Imponderabilia: l’imprevedibilità di un amore
«Shall I compare thee to a summer day?» A sipario chiuso, una voce fuori campo recita in italiano il sonetto 18 di William Shakespeare, celebrando già nel buio l’amore e la volontà di comunicare al destinatario tramite il medium artistico che, per la sua purezza e potenza, resiste al caduco e all’imprevedibile. La scelta artistica di Stingone è molteplice: non c’è solo poesia ma teatro, danza, musica. Il sipario si apre su una figura in relevé à la seconde, con braccia e palmi delle mani rivolte al pubblico, per donare e donarsi. Un tempo prolungato in questa posizione permette di osservare la danzatrice, illuminata da una piccola lampadina appesa a un filo al centro della scena.

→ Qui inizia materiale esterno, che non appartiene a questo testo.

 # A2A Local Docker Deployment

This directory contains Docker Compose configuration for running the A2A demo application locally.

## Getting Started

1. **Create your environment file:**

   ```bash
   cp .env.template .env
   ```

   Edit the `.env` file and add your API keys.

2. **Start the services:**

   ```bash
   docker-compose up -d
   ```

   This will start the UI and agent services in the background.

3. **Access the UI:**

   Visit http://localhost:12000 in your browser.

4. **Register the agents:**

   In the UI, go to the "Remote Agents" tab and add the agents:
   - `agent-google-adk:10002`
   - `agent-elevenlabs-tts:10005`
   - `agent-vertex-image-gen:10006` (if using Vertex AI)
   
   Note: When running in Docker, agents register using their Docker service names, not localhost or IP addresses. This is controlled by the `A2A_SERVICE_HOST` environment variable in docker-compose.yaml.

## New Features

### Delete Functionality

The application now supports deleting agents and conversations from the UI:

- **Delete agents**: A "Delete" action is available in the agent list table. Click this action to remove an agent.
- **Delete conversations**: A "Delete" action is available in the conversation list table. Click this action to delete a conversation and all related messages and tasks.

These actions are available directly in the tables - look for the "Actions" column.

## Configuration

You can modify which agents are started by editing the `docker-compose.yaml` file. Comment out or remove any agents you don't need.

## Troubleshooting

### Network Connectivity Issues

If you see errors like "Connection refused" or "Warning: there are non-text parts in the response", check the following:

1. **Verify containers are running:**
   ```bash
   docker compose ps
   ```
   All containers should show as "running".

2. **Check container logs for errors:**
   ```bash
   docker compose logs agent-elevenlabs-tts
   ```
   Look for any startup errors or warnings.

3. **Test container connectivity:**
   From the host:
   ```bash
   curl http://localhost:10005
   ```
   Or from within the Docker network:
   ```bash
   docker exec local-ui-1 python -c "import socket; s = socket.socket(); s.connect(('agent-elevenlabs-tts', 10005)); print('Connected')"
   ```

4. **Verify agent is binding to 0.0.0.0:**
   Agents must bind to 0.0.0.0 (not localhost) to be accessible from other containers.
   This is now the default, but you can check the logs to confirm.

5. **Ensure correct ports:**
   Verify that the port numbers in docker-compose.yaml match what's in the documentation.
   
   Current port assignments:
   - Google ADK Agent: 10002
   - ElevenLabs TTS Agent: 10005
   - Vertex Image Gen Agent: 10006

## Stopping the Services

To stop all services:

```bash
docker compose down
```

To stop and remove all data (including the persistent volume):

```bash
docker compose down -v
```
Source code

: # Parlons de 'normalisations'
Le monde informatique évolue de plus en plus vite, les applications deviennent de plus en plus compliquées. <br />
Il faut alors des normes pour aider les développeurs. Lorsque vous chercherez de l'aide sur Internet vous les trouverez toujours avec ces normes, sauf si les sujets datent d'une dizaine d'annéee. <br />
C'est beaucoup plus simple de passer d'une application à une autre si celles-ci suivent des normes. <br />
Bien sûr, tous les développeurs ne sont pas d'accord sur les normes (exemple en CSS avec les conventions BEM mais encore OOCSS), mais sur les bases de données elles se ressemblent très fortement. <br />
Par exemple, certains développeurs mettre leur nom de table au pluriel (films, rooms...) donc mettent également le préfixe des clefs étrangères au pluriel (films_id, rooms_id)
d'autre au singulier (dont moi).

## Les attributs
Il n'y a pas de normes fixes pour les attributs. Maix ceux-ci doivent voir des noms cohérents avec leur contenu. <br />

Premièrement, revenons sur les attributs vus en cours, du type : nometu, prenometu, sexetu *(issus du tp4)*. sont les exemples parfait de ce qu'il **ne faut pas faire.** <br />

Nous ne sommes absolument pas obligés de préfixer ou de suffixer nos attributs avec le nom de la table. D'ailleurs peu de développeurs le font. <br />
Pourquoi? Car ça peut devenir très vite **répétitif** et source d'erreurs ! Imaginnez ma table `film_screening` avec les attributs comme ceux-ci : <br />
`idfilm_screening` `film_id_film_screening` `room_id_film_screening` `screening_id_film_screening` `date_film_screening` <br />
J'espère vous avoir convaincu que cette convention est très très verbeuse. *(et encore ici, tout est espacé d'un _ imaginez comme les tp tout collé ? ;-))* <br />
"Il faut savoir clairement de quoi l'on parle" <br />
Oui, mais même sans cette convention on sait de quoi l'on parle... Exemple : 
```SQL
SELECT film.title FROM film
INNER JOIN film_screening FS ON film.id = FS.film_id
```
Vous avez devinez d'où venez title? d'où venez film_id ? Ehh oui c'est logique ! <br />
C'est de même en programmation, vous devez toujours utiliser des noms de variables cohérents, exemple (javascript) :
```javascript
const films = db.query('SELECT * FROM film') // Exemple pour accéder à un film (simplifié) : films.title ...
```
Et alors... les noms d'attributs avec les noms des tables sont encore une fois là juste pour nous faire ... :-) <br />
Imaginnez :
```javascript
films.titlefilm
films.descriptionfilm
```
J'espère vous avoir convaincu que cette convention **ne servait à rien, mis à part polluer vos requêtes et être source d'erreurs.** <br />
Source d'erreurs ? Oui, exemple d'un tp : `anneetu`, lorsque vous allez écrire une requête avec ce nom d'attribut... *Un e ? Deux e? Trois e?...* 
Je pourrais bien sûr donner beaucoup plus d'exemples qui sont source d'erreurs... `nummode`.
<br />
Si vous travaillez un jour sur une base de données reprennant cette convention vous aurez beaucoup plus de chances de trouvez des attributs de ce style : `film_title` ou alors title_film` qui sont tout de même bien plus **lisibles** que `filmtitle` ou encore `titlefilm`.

L’oggetto d’amore si manifesta in ogni suo dettaglio e l’incontro che ne segue con l’uomo dà origine a un passo a due reso con attenzione. Inizialmente Stingone e Avolio si muovono interpretando i gesti timidi di chi quando si incontra si riconosce e vuole imparare a fare esperienza l’una dell’altro. L’amore da subito acceca, nel tempo rende vulnerabili e al contempo carichi d’energia: questo si intuisce, per esempio, dal seguente gesto del regista-danzatore di porre le mani sul viso, precisamente sugli occhi, mentre dichiara-in lingue diverse- di amare la sua donna. La danza è fluida e pian piano si fa sempre più sicura, come quando i due si mettono a nudo attraverso contact ben reso, insieme a una serie di intrecci e prese che rendono la coppia sempre più coesa.

Il teatro-danza di Lorenzo Stingone incarna la difficoltà di accettare una rottura
L’amore sbocciato viene bruscamente interrotto dal fato dominante che genera dolore e che pare metaforicamente interpretato da una figura interamente vestita di nero, la cui comparsa cambia l’atmosfera. I due amanti vengono separati, Avolio balla con lui un lento e Stingone inizia invece a duellare con l’entità su cui non può avere potere. Incarnando «l’ombra, la malattia, la salvezza, il riflesso dell’avvenire» […] afferma d’essere della vita «quello che non si può controllare». Sono diversi i simboli presenti in scena utilizzati per tradurre un’esperienza tanto personale e profonda: un piccolo handpan scandisce la condanna a cui l’incontro amoroso ha condotto e ne è manifestazione concreta il telo sottile di plastica che quasi soffoca i due danzatori.

Imponderabilia narra di chi attraversa il dolore e lo vive senza scansarsi, pur immaginando un futuro differente. Racconta la passione, l’attesa, la forza dei sentimenti, la potenza dell’unione che resta sacra oltre il tempo e nonostante i fati, a prescindere dalle scelte, indipendentemente dalla separazione. Per questo, alla fine, i due amanti si tengono stretti in un abbraccio nello stesso punto in cui si sono sfiorati per la prima volta. Sulle note del Nocturne di Chopin, la luce centrale della scena viene spenta in modo deliberato, mentre permane, silenziosa, la traccia dell’amore vissuto.